Tribune | Dark kitchen: la fin des restos où on trinque, et des citoyens qui en trinquent
C’est un quartier résidentiel de Seine-Saint-Denis, fréquenté par des centaines d’enfants de Montreuil et de Bagnolet depuis qu’un collège y a été construit il y a tout juste trois ans. La vie tranquille de banlieue à quelques minutes du métro.
Mais depuis le second confinement, l’ambiance a changé dans le quartier. Une odeur de graillon flotte dans l’air et, à l’heure du déjeuner et du dîner, des centaines de scooters pressés roulent dans tous les sens, sur la chaussée, les trottoirs et les pistes cyclables. Des camions de livraison bouchonnent tous les jours les petites rues et les automobilistes bloqués égayent la rue à coup de Klaxon.
Les habitants deviennent chèvres, n’ouvrent plus leurs fenêtres et ne lâchent plus la main de leurs enfants sur les trottoirs par peur qu’ils se fassent écraser… Que s’est-il passé? Ils ont tout simplement un nouveau et encombrant voisin: une dark kitchen (ou “cuisine fantôme”).
Il s’agit d’un type de restauration un peu particulier: sans salle et uniquement destiné à la livraison. Ici un fonds d’investissement a acheté un bâtiment de 400 m² et a construit une trentaine de cuisines. Elles sont louées à des marques de la restauration auprès desquels des clients, via les applications Deliveroo et Uber Eat, peuvent commander. Ce sont ensuite des livreurs ubérisés qui viennent chercher les commandes. Pour la dark kitchen l’affaire est lucrative: aux heures de pointe, c’est au moins cinq scooters par minute qui quittent l’établissement un paquet à la main.
Ces livreurs ne sont les salariés de personne. Ni de la dark kitchen, ni de la plateforme de livraison dont ils portent l’uniforme et le sigle sur leur sac glacière à dos. Le modèle de l’ubérisation repose sur le fait que ces forçats du bitume sont dans la pratique subordonnés à un donneur d’ordre sans que ce dernier n’assume sa responsabilité d’employeur. Le statut de travailleur indépendant est une aubaine pour les plateformes et les dark kitchen, qui leur permet de s’exonérer du droit du travail et du paiement de la protection sociale.
À l’intérieur des locaux, on est plus proches de l’usine que de la cuisine.

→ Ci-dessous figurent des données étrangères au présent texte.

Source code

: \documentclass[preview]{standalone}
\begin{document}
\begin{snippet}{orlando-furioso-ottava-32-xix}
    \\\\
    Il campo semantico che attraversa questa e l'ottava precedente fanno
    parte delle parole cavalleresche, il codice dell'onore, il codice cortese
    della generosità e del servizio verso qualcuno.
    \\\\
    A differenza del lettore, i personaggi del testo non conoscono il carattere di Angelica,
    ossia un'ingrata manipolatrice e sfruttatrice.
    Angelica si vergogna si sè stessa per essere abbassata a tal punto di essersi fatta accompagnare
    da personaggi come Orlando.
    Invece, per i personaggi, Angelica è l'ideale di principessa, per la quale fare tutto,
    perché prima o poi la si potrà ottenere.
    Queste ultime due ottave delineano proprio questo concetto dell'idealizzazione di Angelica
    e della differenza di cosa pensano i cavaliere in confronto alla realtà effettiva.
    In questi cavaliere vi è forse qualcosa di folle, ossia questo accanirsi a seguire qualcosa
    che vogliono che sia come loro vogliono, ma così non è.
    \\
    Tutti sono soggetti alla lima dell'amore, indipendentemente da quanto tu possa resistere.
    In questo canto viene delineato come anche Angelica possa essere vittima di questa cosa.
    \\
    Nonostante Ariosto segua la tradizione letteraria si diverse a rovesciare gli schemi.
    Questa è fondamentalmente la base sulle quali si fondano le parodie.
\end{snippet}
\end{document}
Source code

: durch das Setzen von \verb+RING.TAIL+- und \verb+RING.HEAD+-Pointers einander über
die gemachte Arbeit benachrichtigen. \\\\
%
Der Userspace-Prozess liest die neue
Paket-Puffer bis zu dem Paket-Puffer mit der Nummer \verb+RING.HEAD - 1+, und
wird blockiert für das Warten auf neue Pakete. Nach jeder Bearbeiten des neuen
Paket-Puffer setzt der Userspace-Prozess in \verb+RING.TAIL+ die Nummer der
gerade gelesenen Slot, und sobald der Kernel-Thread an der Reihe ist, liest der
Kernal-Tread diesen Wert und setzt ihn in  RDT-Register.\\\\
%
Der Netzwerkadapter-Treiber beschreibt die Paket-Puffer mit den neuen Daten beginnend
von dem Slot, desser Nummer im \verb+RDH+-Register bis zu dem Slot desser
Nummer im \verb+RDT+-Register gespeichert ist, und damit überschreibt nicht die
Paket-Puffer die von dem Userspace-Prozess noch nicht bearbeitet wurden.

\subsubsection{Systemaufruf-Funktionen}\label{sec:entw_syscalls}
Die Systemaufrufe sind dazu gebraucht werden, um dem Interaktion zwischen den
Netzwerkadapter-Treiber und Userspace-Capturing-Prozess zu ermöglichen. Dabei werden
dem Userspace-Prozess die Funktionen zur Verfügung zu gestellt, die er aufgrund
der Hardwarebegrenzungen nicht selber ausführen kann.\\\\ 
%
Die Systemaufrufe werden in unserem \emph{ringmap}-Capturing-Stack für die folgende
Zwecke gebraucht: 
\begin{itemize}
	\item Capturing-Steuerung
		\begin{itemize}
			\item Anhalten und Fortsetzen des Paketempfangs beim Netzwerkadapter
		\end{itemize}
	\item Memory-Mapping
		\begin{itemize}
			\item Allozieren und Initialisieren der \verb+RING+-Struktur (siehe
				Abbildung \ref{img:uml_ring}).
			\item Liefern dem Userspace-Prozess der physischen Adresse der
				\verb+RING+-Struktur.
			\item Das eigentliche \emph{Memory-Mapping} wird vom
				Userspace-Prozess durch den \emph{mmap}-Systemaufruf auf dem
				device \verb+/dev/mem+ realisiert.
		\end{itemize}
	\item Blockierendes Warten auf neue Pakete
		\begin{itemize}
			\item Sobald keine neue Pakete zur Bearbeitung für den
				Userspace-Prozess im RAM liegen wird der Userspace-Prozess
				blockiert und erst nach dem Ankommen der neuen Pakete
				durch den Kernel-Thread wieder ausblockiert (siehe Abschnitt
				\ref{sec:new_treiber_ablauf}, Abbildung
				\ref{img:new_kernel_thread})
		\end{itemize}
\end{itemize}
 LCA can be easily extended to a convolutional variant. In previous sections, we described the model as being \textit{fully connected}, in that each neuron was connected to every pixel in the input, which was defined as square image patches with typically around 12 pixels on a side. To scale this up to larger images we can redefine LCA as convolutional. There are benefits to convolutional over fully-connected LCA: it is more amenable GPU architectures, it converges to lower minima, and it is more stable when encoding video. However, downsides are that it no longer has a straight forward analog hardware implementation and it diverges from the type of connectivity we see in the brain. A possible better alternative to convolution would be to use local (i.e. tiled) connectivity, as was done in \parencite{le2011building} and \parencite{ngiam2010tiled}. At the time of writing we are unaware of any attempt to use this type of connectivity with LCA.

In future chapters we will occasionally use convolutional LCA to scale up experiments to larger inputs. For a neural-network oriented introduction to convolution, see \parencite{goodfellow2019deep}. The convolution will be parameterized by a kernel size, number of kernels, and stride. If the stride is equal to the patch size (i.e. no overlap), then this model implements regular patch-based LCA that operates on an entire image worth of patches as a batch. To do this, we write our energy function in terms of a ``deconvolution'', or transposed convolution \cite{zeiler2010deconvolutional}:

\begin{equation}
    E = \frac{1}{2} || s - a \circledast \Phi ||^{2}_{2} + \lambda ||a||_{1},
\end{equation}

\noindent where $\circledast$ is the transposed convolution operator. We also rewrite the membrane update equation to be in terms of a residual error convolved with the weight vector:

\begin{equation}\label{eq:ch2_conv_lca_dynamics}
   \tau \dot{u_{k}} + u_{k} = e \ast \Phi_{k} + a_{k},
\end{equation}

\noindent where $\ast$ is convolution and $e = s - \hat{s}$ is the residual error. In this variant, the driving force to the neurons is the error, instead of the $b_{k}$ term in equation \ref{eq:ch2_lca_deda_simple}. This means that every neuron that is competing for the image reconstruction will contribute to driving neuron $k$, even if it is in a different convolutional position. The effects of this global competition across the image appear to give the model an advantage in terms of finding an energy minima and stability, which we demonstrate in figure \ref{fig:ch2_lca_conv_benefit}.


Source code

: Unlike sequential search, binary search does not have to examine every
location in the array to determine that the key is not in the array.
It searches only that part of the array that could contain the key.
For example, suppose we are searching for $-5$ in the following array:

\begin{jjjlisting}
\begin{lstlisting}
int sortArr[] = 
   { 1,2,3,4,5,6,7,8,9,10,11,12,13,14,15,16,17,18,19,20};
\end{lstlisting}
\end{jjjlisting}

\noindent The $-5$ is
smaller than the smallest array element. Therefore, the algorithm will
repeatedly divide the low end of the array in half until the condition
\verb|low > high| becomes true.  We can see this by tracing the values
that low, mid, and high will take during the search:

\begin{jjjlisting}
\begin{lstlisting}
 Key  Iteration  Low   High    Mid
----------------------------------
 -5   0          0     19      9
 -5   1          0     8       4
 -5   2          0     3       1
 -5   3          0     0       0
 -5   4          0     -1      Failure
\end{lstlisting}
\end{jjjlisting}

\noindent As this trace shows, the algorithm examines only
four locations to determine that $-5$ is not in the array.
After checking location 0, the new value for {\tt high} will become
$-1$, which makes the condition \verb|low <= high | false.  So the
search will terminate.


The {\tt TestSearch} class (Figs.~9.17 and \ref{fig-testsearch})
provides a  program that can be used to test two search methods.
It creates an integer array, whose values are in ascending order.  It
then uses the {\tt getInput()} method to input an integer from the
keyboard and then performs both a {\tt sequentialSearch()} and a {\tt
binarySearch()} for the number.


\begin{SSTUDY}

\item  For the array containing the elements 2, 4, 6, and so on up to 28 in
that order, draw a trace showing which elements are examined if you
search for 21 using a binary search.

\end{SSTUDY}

Ce ne sont pas des cuisiniers qui s’entassent, mais des “travailleurs polyvalents” qui en font sortir vingt plats différents constitués des cinq mêmes ingrédients de base. L’activité est complètement taylorisée, découpée, pour tirer le maximum de profits et que les entreprises aient le moins de responsabilités vis-à-vis des travailleurs, mais aussi de la ville et de ses habitants. Ces activités accaparent une grosse partie de l’espace public, privatisent la rue et les trottoirs, sans aucune responsabilité: c’est toujours la faute de l’autre. S’il y a des bouchons dans la rue, pour la dark kitchen c’est la faute des “restaurants” locataires. S’il y a des problèmes de sécurité routière, du bruit, c’est la faute des livreurs ou des plateformes comme Deliveroo. Résultat, c’est la mairie qui aménage, à ses frais, l’espace public pour essayer de limiter les nuisances. Avec peu de succès.
Ces entreprises, qui poussent comme des champignons dans toute la France, sont le dernier avatar du capitalisme sauvage, irresponsable et précarisant. Face à elles, certaines villes réagissent. Alertée par les riverains, la commune de Bruxelles a interdit l’implantation de l’une d’entre-elles. La ville de Nantes a quant à elle interdit les livraisons de repas à scooters thermiques pour limiter les nuisances sonores. Les succès sont rares et mitigés. Travailleurs et habitants ne sont pas les seuls à trinquer, car ces restaurants fictifs viennent aussi concurrencer les petits restaurants sans pour autant créer de l’emploi, payer de cotisations sociales et patronales et encore moins contribuer à une vie de quartier. Ces plateformes, qui ont clamé pendant les confinements et couvre-feux successifs qu’elles rendaient service aux restaurants en jouant un rôle d’intermédiaire vis-à-vis de leurs clients, sont en train de les vampiriser et risquent, à terme, de les remplacer.
Il est temps de réagir face aux dégâts de la Start Up Nation. Il est nécessaire de prendre immédiatement des mesures pour empêcher ces usines de proliférer sans contrôle au milieu des habitations et ainsi protéger les habitants. Il faut un moratoire sur l’ouverture de ces cuisines en zone urbaine. Plus largement, nous devons légiférer pour encadrer leur installation. Ne laissons pas les plateformes numériques, et ceux qui spéculent sur la précarité, monopoliser “le monde d’après”.